6. A data processing apparatus for a block white-box cryptographic algorithm, characterized in that, The device includes: The verification unit is used to perform real-time detection and comparison of the first node verification result and the second node verification result of the first operation path and the second operation path at any common intermediate verification point during the double verification protection process of the two corresponding real cryptographic operations in the block white-box cryptography algorithm; the first operation path and the second operation path are the operation paths of the two corresponding real cryptographic operations. The erasure unit is used to perform an erasure operation on the sensitive data generated by the current operation when the verification results of the first node and the verification results of the second node are inconsistent. At the same time, it controls the cessation of entering the next real operation. The sensitive data includes the intermediate state and / or output results of the first operation path and the second operation path. The verification unit is specifically used to determine that the first computation path and the second computation path are the same, and to divide the first computation path and the second computation path into multiple consecutive sub-computation nodes of the same number and position according to a preset granularity; to execute each sub-computation node of the same position on the first computation path and the second computation path in a sequential and cross-execution order according to the execution order of the multiple consecutive sub-computation nodes; when each of the corresponding sub-computation nodes on the first computation path and the second computation path has completed its operation, to perform an XOR operation on the intermediate state generated by each of the sub-computation nodes on the first computation path and the second computation path with a first preset number of first mask factors to obtain the first node verification result and the second node verification result for output, so as to form a common intermediate verification point; wherein, the preset granularity includes the division granularity based on the number of computation rounds, computation operations, or instruction sets; the distribution density of the multiple common intermediate verification points formed is negatively correlated with the size of the preset granularity.

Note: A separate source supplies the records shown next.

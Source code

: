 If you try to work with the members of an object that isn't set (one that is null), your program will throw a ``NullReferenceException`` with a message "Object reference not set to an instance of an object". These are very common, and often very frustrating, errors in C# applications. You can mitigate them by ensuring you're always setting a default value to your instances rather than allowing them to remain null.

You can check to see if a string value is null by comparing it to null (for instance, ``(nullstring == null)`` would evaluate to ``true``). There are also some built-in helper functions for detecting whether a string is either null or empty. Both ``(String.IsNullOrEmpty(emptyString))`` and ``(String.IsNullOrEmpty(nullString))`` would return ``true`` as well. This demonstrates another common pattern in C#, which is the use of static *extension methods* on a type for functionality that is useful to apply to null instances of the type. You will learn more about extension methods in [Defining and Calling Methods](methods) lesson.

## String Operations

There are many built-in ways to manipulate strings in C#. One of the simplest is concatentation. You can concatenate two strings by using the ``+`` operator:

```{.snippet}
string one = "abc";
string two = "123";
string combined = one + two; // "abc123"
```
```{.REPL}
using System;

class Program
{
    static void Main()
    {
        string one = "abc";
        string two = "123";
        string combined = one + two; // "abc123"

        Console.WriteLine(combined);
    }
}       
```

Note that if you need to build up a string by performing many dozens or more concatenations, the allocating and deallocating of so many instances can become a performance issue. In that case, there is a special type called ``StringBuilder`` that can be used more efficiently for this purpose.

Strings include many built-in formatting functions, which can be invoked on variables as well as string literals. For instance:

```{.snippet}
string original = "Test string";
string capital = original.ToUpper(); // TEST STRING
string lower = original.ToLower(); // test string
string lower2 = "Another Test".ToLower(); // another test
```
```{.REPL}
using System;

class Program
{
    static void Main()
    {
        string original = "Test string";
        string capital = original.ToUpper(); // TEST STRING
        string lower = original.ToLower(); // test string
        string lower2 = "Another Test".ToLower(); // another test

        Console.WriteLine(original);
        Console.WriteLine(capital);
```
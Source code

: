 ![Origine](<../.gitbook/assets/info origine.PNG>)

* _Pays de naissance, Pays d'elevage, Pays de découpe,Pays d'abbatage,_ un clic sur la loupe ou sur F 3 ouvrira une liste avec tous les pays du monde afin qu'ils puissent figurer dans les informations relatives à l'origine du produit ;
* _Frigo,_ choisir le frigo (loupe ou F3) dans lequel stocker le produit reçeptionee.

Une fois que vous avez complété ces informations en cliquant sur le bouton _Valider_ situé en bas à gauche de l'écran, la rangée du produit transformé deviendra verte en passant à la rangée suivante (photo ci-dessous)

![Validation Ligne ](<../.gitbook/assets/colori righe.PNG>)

7. An electronic device, characterized in that, include: A processor and a memory for storing processor-executable instructions, wherein the processor is configured to perform a data processing method for a block white-box cryptographic algorithm as described in any one of claims 1-5 when executing the executable instructions.
8. A computer-readable storage medium storing instructions thereon, characterized in that, When the instructions in the computer-readable storage medium are executed by the processor of the electronic device, the electronic device is able to perform a data processing method of the block white-box cryptographic algorithm as described in any one of claims 1-5.